=== DATA SUPPLIED ===
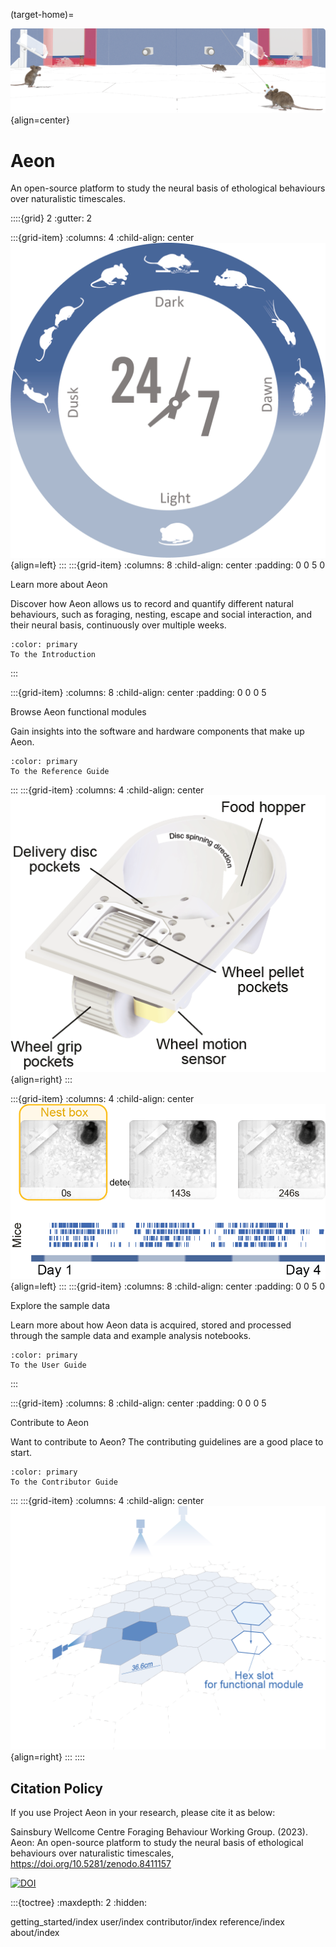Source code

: (target-home)=

![Banner](images/landing-banner.png){align=center}
# Aeon

An open-source platform to study the neural basis of ethological behaviours over naturalistic timescales.

::::{grid} 2
:gutter: 2

:::{grid-item}
:columns: 4
:child-align: center
![247Experiment](images/landing-247.png){align=left}
:::
:::{grid-item}
:columns: 8
:child-align: center
:padding: 0 0 5 0
<p class="h4">Learn more about Aeon</p>

Discover how Aeon allows us to record and quantify different natural behaviours, 
such as foraging, nesting, escape and social interaction, and their neural basis, 
continuously over multiple weeks.

```{button-ref} getting_started/index
:color: primary
To the Introduction
```
:::

:::{grid-item}
:columns: 8
:child-align: center
:padding: 0 0 0 5
<p class="h4">Browse Aeon functional modules</p>

Gain insights into the software and hardware components that make up Aeon.

```{button-ref} reference/index
:color: primary
To the Reference Guide
```
:::
:::{grid-item}
:columns: 4
:child-align: center
![Feeder](images/landing-feeder.png){align=right} 
:::

:::{grid-item}
:columns: 4
:child-align: center
![Sleeping](images/landing-sleeping.png){align=left}
:::
:::{grid-item}
:columns: 8
:child-align: center
:padding: 0 0 5 0
<p class="h4">Explore the sample data</p>

Learn more about how Aeon data is acquired, stored and processed through the sample data and example analysis notebooks.

```{button-ref} user/index
:color: primary
To the User Guide
```
:::

:::{grid-item}
:columns: 8
:child-align: center
:padding: 0 0 0 5
<p class="h4">Contribute to Aeon</p>

Want to contribute to Aeon? The contributing guidelines are a good place to start.

```{button-ref} contributor/index
:color: primary
To the Contributor Guide
```
:::
:::{grid-item}
:columns: 4
:child-align: center
![Hexslot](images/landing-hexslot.png){align=right}
:::
::::

## Citation Policy

If you use Project Aeon in your research, please cite it as below:

Sainsbury Wellcome Centre Foraging Behaviour Working Group. (2023). Aeon: An open-source platform to study the neural basis of ethological behaviours over naturalistic timescales,  https://doi.org/10.5281/zenodo.8411157

[![DOI](https://zenodo.org/badge/DOI/10.5281/zenodo.8411157.svg)](https://zenodo.org/doi/10.5281/zenodo.8411157)

:::{toctree}
:maxdepth: 2
:hidden:

getting_started/index
user/index
contributor/index
reference/index
about/index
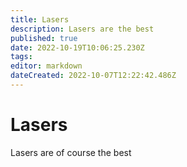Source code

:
 ```yaml
---
title: Lasers
description: Lasers are the best
published: true
date: 2022-10-19T10:06:25.230Z
tags: 
editor: markdown
dateCreated: 2022-10-07T12:22:42.486Z
---
```


# Lasers
Lasers are of course the best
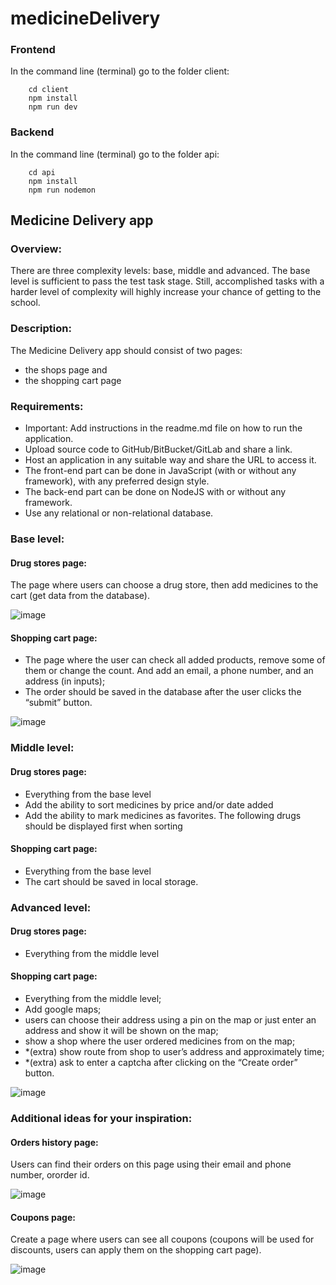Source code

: # medicineDelivery

### Frontend

In the command line (terminal) go to the folder client:

```
    cd client
    npm install
    npm run dev
```


### Backend

In the command line (terminal) go to the folder api:

```
    cd api
    npm install
    npm run nodemon
```

## Medicine Delivery app

### Overview:
There are three complexity levels: base, middle and advanced.
The base level is sufficient to pass the test task stage. Still, accomplished tasks with a harder
level of complexity will highly increase your chance of getting to the school.

### Description:
The Medicine Delivery app should consist of two pages:
- the shops page and
- the shopping cart page

### Requirements:
- Important: Add instructions in the readme.md file on how to run the application.
- Upload source code to GitHub/BitBucket/GitLab and share a link.
- Host an application in any suitable way and share the URL to access it.
- The front-end part can be done in JavaScript (with or without any framework), with any
preferred design style.
- The back-end part can be done on NodeJS with or without any framework.
- Use any relational or non-relational database.

### Base level:

#### Drug stores page:
The page where users can choose a drug store, then add medicines to the cart (get data from the database).

![image](https://github.com/VasylynaKolodiy/medicineDelivery/assets/106997950/833e450a-c702-42a2-975b-a52f8860833c)

#### Shopping cart page:

- The page where the user can check all added products, remove some of them
or change the count. And add an email, a phone number, and an address (in
inputs);
- The order should be saved in the database after the user clicks the “submit”
button.

![image](https://github.com/VasylynaKolodiy/medicineDelivery/assets/106997950/48aac16d-9a22-4a91-9cb0-a78e418263c4)

### Middle level:

#### Drug stores page:
- Everything from the base level
- Add the ability to sort medicines by price and/or date added
- Add the ability to mark medicines as favorites. The following drugs should be displayed first when sorting

#### Shopping cart page:
- Everything from the base level
- The cart should be saved in local storage.

### Advanced level:

#### Drug stores page:
- Everything from the middle level

#### Shopping cart page:

- Everything from the middle level;
- Add google maps;
- users can choose their address using a pin on the map or just enter an
address and show it will be shown on the map;
- show a shop where the user ordered medicines from on the map;
- *(extra) show route from shop to user’s address and approximately time;
- *(extra) ask to enter a captcha after clicking on the “Create order” button.

![image](https://github.com/VasylynaKolodiy/medicineDelivery/assets/106997950/9e18b312-9b27-4dc5-8d41-fb07222609a8)

### Additional ideas for your inspiration:

#### Orders history page:

Users can find their orders on this page using their email and phone number, ororder id.

![image](https://github.com/VasylynaKolodiy/medicineDelivery/assets/106997950/9cd8b98d-37da-48ce-8604-a9ca1d39096a)

#### Coupons page:

Create a page where users can see all coupons (coupons will be used for discounts, users can apply them on the shopping cart page).

![image](https://github.com/VasylynaKolodiy/medicineDelivery/assets/106997950/66dfd7cd-6106-4889-a304-a5c1786b9925)
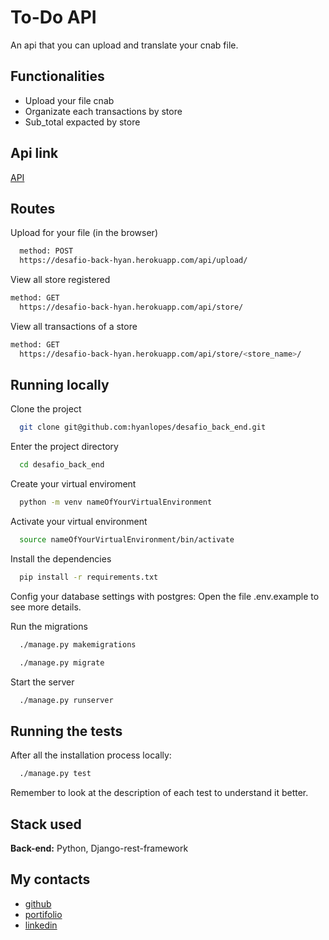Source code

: # To-Do API


An api that you can upload and translate your cnab file.

## Functionalities

- Upload your file cnab
- Organizate each transactions by store
- Sub_total expacted by store


## Api link

[API](https://desafio-back-hyan.herokuapp.com/)

## Routes

Upload for your file (in the browser)
```bash
  method: POST
  https://desafio-back-hyan.herokuapp.com/api/upload/
```

View all store registered
```bash
method: GET
  https://desafio-back-hyan.herokuapp.com/api/store/
```

View all transactions of a store
```bash
method: GET
  https://desafio-back-hyan.herokuapp.com/api/store/<store_name>/
```


## Running locally

Clone the project

```bash
  git clone git@github.com:hyanlopes/desafio_back_end.git
```

Enter the project directory

```bash
  cd desafio_back_end
```

Create your virtual enviroment

```bash
  python -m venv nameOfYourVirtualEnvironment
```

Activate your virtual environment

```bash
  source nameOfYourVirtualEnvironment/bin/activate
```

Install the dependencies

```bash
  pip install -r requirements.txt
```

Config your database settings with postgres: Open the file .env.example to see more details.

Run the migrations

```bash
  ./manage.py makemigrations
```

```bash
  ./manage.py migrate
```

Start the server

```bash
  ./manage.py runserver
```

## Running the tests

After all the installation process locally:

```bash
  ./manage.py test
```
Remember to look at the description of each test to understand it better. 

## Stack used

**Back-end:** Python, Django-rest-framework


## My contacts


- [github](https://github.com/hyanlopes)
- [portifolio](https://hyan-portifolio.vercel.app/)
- [linkedin](https://www.linkedin.com/in/hyanlopes/)
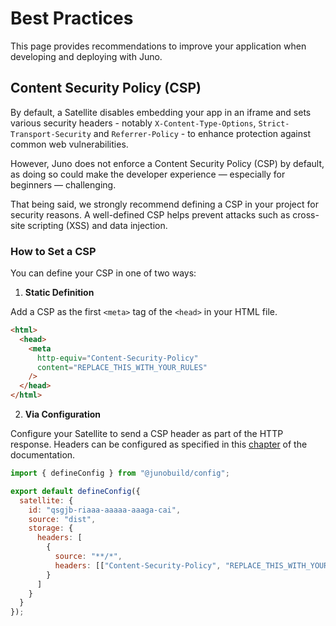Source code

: # Best Practices

This page provides recommendations to improve your application when developing and deploying with Juno.

## Content Security Policy (CSP)

By default, a Satellite disables embedding your app in an iframe and sets various security headers - notably `X-Content-Type-Options`, `Strict-Transport-Security` and `Referrer-Policy` - to enhance protection against common web vulnerabilities.

However, Juno does not enforce a Content Security Policy (CSP) by default, as doing so could make the developer experience — especially for beginners — challenging.

That being said, we strongly recommend defining a CSP in your project for security reasons. A well-defined CSP helps prevent attacks such as cross-site scripting (XSS) and data injection.

### How to Set a CSP

You can define your CSP in one of two ways:

1. **Static Definition**

Add a CSP as the first `<meta>` tag of the `<head>` in your HTML file.

```html
<html>
  <head>
    <meta
      http-equiv="Content-Security-Policy"
      content="REPLACE_THIS_WITH_YOUR_RULES"
    />
  </head>
</html>
```

2. **Via Configuration**

Configure your Satellite to send a CSP header as part of the HTTP response. Headers can be configured as specified in this [chapter](../reference/configuration.mdx#http-headers) of the documentation.

```javascript
import { defineConfig } from "@junobuild/config";

export default defineConfig({
  satellite: {
    id: "qsgjb-riaaa-aaaaa-aaaga-cai",
    source: "dist",
    storage: {
      headers: [
        {
          source: "**/*",
          headers: [["Content-Security-Policy", "REPLACE_THIS_WITH_YOUR_RULES"]]
        }
      ]
    }
  }
});
```
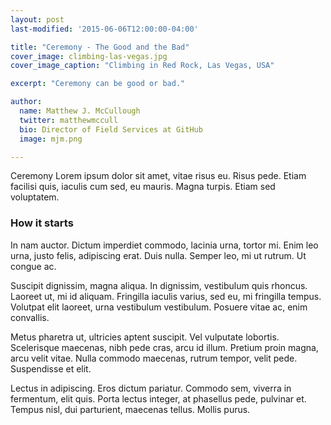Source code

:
 ```yaml
---
layout: post
last-modified: '2015-06-06T12:00:00-04:00'

title: "Ceremony - The Good and the Bad"
cover_image: climbing-las-vegas.jpg
cover_image_caption: "Climbing in Red Rock, Las Vegas, USA"

excerpt: "Ceremony can be good or bad."

author:
  name: Matthew J. McCullough
  twitter: matthewmccull
  bio: Director of Field Services at GitHub
  image: mjm.png

---
```


Ceremony Lorem ipsum dolor sit amet, vitae risus eu. Risus pede. Etiam facilisi quis, iaculis cum sed, eu mauris. Magna turpis. Etiam sed voluptatem.

### How it starts

In nam auctor. Dictum imperdiet commodo, lacinia urna, tortor mi. Enim leo urna, justo felis, adipiscing erat. Duis nulla. Semper leo, mi ut rutrum. Ut congue ac.

Suscipit dignissim, magna aliqua. In dignissim, vestibulum quis rhoncus. Laoreet ut, mi id aliquam. Fringilla iaculis varius, sed eu, mi fringilla tempus. Volutpat elit laoreet, urna vestibulum vestibulum. Posuere vitae ac, enim convallis.

Metus pharetra ut, ultricies aptent suscipit. Vel vulputate lobortis. Scelerisque maecenas, nibh pede cras, arcu id illum. Pretium proin magna, arcu velit vitae. Nulla commodo maecenas, rutrum tempor, velit pede. Suspendisse et elit.

Lectus in adipiscing. Eros dictum pariatur. Commodo sem, viverra in fermentum, elit quis. Porta lectus integer, at phasellus pede, pulvinar et. Tempus nisl, dui parturient, maecenas tellus. Mollis purus.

=== YOUR GOAL ===
Every line of the entries above that holds "file" should be copied out.

=== ANSWER TO THIS PROBLEM ===
- Important: Add instructions in the readme.md file on how to run the application.
An api that you can upload and translate your cnab file.
- Upload your file cnab
Upload for your file (in the browser)
Config your database settings with postgres: Open the file .env.example to see more details.
Add a CSP as the first `<meta>` tag of the `<head>` in your HTML file.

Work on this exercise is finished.